To celebrate 50 years, Domino's changed everything

Well-established brands with iconic products generally don't change up the recipe, preferring to stick to the old adage, "If it ain't broke, don't fix it." But as Domino's approached its 50th anniversary, the company had to do something, and it had to do something drastic if it wanted to survive in the competitive pizza marketplace. After a video of Domino's employees egregiously mishandling food went viral in 2009 (via The New York Times) and a Brand Keys consumer research project (via Unincorporated) ranked Domino's in last place among national pizza chains, the company self-rebooted. Domino's announced that big changes were ahead with a short documentary titled "Pizza Turnaround," highlighting very real and very brutal criticism of its products before CEO Patrick Doyle appears, commenting, "There comes a time to make a change."

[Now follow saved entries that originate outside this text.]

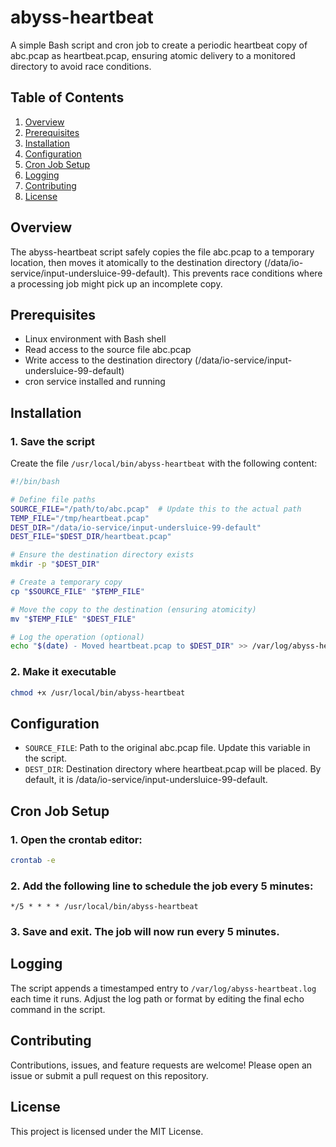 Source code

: # abyss-heartbeat

A simple Bash script and cron job to create a periodic heartbeat copy of abc.pcap as heartbeat.pcap, ensuring atomic delivery to a monitored directory to avoid race conditions.

## Table of Contents
1. [Overview](#overview)
2. [Prerequisites](#prerequisites)
3. [Installation](#installation)
4. [Configuration](#configuration)
5. [Cron Job Setup](#cron-job-setup)
6. [Logging](#logging)
7. [Contributing](#contributing)
8. [License](#license)

## Overview

The abyss-heartbeat script safely copies the file abc.pcap to a temporary location, then moves it atomically to the destination directory (/data/io-service/input-undersluice-99-default). This prevents race conditions where a processing job might pick up an incomplete copy.

## Prerequisites
- Linux environment with Bash shell
- Read access to the source file abc.pcap
- Write access to the destination directory (/data/io-service/input-undersluice-99-default)
- cron service installed and running

## Installation

### 1. Save the script
Create the file `/usr/local/bin/abyss-heartbeat` with the following content:

```bash
#!/bin/bash

# Define file paths
SOURCE_FILE="/path/to/abc.pcap"  # Update this to the actual path
TEMP_FILE="/tmp/heartbeat.pcap"
DEST_DIR="/data/io-service/input-undersluice-99-default"
DEST_FILE="$DEST_DIR/heartbeat.pcap"

# Ensure the destination directory exists
mkdir -p "$DEST_DIR"

# Create a temporary copy
cp "$SOURCE_FILE" "$TEMP_FILE"

# Move the copy to the destination (ensuring atomicity)
mv "$TEMP_FILE" "$DEST_FILE"

# Log the operation (optional)
echo "$(date) - Moved heartbeat.pcap to $DEST_DIR" >> /var/log/abyss-heartbeat.log
```

### 2. Make it executable
```bash
chmod +x /usr/local/bin/abyss-heartbeat
```

## Configuration
- `SOURCE_FILE`: Path to the original abc.pcap file. Update this variable in the script.
- `DEST_DIR`: Destination directory where heartbeat.pcap will be placed. By default, it is /data/io-service/input-undersluice-99-default.

## Cron Job Setup

### 1. Open the crontab editor:
```bash
crontab -e
```

### 2. Add the following line to schedule the job every 5 minutes:
```
*/5 * * * * /usr/local/bin/abyss-heartbeat
```

### 3. Save and exit. The job will now run every 5 minutes.

## Logging

The script appends a timestamped entry to `/var/log/abyss-heartbeat.log` each time it runs. Adjust the log path or format by editing the final echo command in the script.

## Contributing

Contributions, issues, and feature requests are welcome! Please open an issue or submit a pull request on this repository.

## License

This project is licensed under the MIT License.
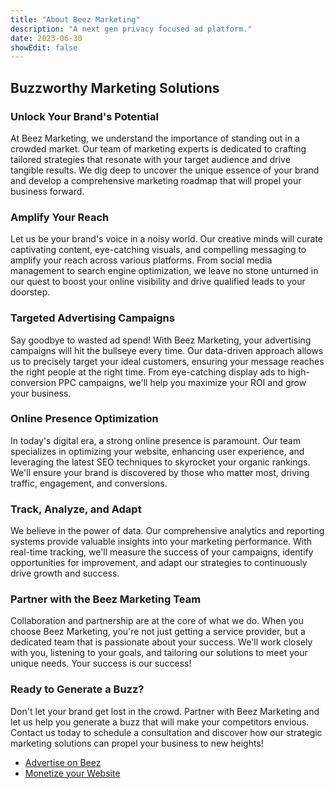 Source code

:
 ```yaml
---
title: "About Beez Marketing"
description: "A next gen privacy focused ad platform."
date: 2023-06-30
showEdit: false
---
```

## Buzzworthy Marketing Solutions

### Unlock Your Brand's Potential
At Beez Marketing, we understand the importance of standing out in a crowded market. Our team of marketing experts is dedicated to crafting tailored strategies that resonate with your target audience and drive tangible results. We dig deep to uncover the unique essence of your brand and develop a comprehensive marketing roadmap that will propel your business forward.

### Amplify Your Reach
Let us be your brand's voice in a noisy world. Our creative minds will curate captivating content, eye-catching visuals, and compelling messaging to amplify your reach across various platforms. From social media management to search engine optimization, we leave no stone unturned in our quest to boost your online visibility and drive qualified leads to your doorstep.

### Targeted Advertising Campaigns
Say goodbye to wasted ad spend! With Beez Marketing, your advertising campaigns will hit the bullseye every time. Our data-driven approach allows us to precisely target your ideal customers, ensuring your message reaches the right people at the right time. From eye-catching display ads to high-conversion PPC campaigns, we'll help you maximize your ROI and grow your business.

### Online Presence Optimization
In today's digital era, a strong online presence is paramount. Our team specializes in optimizing your website, enhancing user experience, and leveraging the latest SEO techniques to skyrocket your organic rankings. We'll ensure your brand is discovered by those who matter most, driving traffic, engagement, and conversions.

### Track, Analyze, and Adapt
We believe in the power of data. Our comprehensive analytics and reporting systems provide valuable insights into your marketing performance. With real-time tracking, we'll measure the success of your campaigns, identify opportunities for improvement, and adapt our strategies to continuously drive growth and success.

### Partner with the Beez Marketing Team
Collaboration and partnership are at the core of what we do. When you choose Beez Marketing, you're not just getting a service provider, but a dedicated team that is passionate about your success. We'll work closely with you, listening to your goals, and tailoring our solutions to meet your unique needs. Your success is our success!

### Ready to Generate a Buzz?
Don't let your brand get lost in the crowd. Partner with Beez Marketing and let us help you generate a buzz that will make your competitors envious. Contact us today to schedule a consultation and discover how our strategic marketing solutions can propel your business to new heights!

* [Advertise on Beez](/partners/advertisers)
* [Monetize your Website](/partners/publishers)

Central to the new and improved Domino's were brand new building blocks of pizza. According to a press release, the crust would be garlic seasoned and come with parsley baked in, the tomato sauce would be more robust, with sweeter and spicier notes, and the cheese would consist of mostly real mozzarella with provolone mixed in. Having apparently been working on new ingredients even before the scandals of 2009, Domino's test kitchens spent two years developing the perfect new crust, sauce, and cheeses, testing 50 crust blends, 15 sauce concoctions, and more than 20 cheese mixtures. The finalists were picked from taste tests conducted specifically with people who had given up on Domino's years earlier.

Domino's delivers tech along with the pizza

Domino's has always been a delivery-focused pizza business, and in the summer of 2017 it tested a whole new and very futuristic way to get the pizza to the people. Domino's corporate headquarters is situated in Ann Arbor, Michigan, and that's where it tested a fleet of self-driving delivery vehicles. In a partnership Ford, area customers could opt to get their pizza via a Ford Fusion Hybrid Autonomous Research Vehicle, enabled with technology that sent a code to unlock the vehicle upon its arrival to retrieve the correct pizza from a heated compartment inside.

According to CNBC, Domino's rolled out e-bikes for use at stores in Miami, Salt Lake City, Houston, and Baltimore in 2019. In 2022, the company partnered with Chevrolet to introduce 800 Chevy Bolt electric delivery vehicles, part of a plan to become a zero-carbon emissions company by 2050 (via CNBC). That's an expansion on another venture between Domino's and General Motors, the DXP, a custom and purpose-built Chevrolet with special compartments to keep pizza hot and sodas safe. But Domino's isn't limiting itself to ground travel. Since 2016, according to Drone DJ, Domino's has been hard at work with SkyDrop to perfect pizza delivery drones for its stores in New Zealand.